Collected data
··········

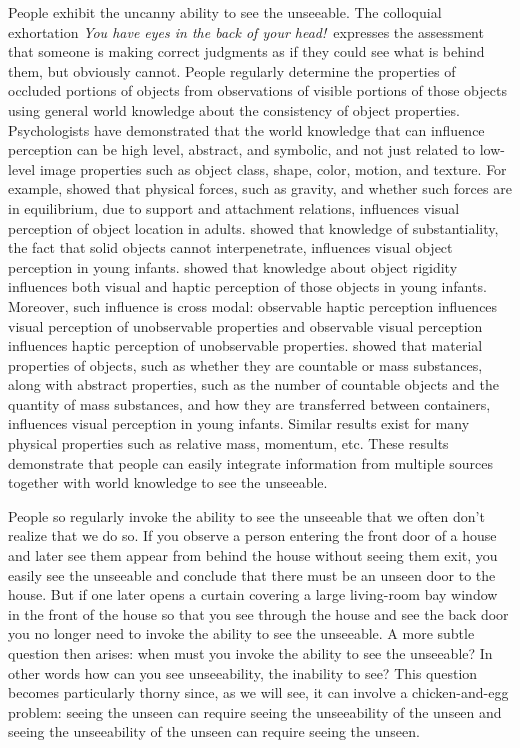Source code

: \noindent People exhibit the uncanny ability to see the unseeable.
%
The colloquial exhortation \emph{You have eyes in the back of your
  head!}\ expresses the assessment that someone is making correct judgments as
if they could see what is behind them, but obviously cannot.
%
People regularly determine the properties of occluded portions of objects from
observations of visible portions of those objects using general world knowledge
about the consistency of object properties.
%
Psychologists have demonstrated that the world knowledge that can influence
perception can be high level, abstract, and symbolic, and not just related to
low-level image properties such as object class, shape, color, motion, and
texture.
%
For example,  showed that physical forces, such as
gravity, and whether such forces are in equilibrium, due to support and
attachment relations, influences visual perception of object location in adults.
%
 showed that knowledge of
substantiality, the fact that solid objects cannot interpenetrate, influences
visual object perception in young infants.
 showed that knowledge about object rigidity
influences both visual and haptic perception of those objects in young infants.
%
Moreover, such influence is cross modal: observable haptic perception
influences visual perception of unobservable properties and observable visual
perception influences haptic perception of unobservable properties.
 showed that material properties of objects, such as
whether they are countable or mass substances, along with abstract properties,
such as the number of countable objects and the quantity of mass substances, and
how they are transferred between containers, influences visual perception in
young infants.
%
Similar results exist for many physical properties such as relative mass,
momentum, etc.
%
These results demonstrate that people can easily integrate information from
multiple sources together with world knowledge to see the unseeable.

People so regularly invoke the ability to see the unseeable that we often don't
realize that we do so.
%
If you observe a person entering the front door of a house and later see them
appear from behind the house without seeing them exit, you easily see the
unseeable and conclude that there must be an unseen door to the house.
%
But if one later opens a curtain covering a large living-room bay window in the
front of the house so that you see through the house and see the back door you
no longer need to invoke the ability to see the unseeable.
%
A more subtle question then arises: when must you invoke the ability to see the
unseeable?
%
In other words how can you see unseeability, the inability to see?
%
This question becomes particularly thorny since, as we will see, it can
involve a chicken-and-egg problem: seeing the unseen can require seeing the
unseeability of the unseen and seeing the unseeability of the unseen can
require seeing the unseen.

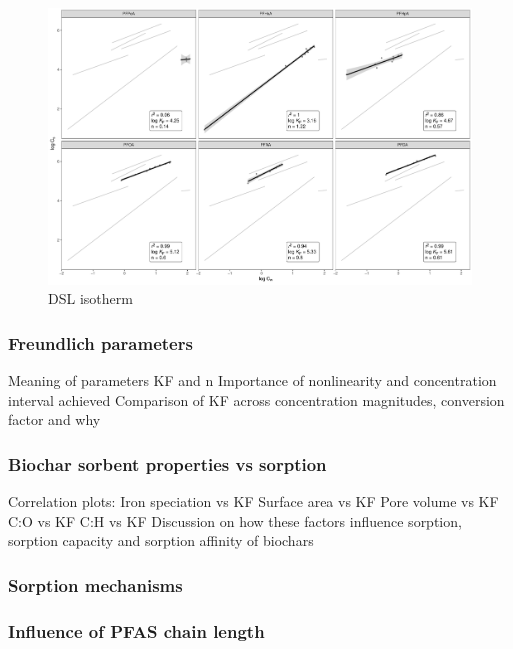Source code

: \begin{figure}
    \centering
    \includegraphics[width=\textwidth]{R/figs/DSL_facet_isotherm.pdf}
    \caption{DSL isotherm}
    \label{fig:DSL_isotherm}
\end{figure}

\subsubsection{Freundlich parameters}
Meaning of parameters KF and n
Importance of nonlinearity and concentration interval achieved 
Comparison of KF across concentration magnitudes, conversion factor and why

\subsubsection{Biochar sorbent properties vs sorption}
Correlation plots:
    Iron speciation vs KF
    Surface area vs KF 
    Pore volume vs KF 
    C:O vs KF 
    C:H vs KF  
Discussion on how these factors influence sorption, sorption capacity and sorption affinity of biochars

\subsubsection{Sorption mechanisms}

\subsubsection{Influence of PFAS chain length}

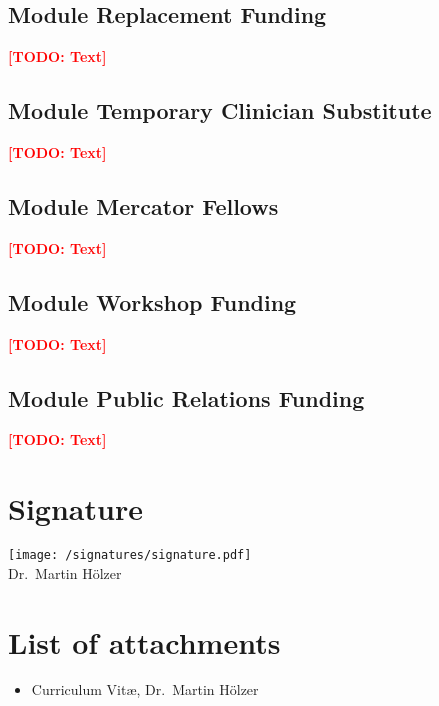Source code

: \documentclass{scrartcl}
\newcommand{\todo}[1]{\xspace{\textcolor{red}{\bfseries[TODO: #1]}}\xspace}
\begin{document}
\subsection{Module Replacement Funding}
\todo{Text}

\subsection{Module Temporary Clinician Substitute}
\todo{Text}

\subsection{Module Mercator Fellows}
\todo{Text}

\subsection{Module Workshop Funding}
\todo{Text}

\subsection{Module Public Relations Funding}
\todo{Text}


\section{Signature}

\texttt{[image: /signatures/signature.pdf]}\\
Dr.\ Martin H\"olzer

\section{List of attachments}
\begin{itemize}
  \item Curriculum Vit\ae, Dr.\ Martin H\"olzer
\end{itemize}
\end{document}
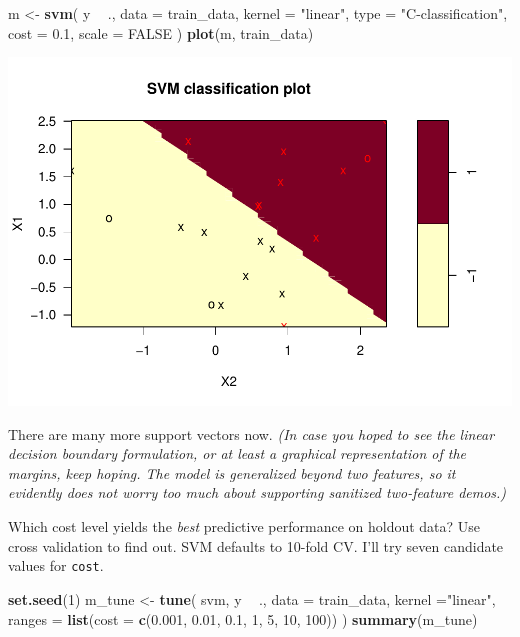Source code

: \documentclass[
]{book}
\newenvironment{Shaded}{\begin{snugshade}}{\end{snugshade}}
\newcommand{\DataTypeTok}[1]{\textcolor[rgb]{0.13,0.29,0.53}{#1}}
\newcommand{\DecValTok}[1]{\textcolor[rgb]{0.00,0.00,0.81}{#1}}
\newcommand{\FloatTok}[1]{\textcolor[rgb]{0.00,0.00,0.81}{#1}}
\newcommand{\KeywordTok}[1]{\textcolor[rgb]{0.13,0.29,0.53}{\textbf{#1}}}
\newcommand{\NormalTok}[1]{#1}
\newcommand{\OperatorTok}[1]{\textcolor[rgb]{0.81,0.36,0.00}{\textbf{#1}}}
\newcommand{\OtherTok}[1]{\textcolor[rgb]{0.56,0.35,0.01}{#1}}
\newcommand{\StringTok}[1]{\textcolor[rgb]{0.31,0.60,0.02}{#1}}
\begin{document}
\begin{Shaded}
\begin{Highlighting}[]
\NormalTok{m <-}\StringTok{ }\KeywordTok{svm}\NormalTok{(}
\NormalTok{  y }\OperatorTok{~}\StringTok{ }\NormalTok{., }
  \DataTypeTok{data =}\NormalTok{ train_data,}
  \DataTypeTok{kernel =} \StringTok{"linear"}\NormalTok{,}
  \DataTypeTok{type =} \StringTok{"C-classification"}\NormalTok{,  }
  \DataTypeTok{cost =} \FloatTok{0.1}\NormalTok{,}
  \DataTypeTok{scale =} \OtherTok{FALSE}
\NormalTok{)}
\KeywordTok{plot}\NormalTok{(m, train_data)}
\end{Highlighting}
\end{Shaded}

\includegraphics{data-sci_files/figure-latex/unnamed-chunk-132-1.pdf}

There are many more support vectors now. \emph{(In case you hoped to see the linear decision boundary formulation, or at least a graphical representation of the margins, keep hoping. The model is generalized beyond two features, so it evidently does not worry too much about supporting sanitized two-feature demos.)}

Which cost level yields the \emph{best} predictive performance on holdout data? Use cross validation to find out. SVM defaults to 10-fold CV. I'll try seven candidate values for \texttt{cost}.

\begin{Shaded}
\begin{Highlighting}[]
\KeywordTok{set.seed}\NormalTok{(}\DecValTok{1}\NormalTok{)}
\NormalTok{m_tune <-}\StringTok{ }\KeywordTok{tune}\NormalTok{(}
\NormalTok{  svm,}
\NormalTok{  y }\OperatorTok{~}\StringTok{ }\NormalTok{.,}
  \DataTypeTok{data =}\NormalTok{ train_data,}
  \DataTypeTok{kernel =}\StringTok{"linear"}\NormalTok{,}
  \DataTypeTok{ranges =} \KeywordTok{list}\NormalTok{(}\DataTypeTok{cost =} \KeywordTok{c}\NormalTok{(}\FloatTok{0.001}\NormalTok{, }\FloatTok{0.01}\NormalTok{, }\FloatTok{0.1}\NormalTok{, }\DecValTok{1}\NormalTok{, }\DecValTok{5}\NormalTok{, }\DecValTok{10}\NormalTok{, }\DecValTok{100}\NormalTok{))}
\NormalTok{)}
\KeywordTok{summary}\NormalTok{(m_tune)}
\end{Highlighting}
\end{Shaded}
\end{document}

··········

**WHAT THE EXERCISE ASKS:** Note every line of the entries in which "Funding" appears, and copy it down.

**EXERCISE OUTPUT:**
\subsection{Module Replacement Funding}
\subsection{Module Workshop Funding}
\subsection{Module Public Relations Funding}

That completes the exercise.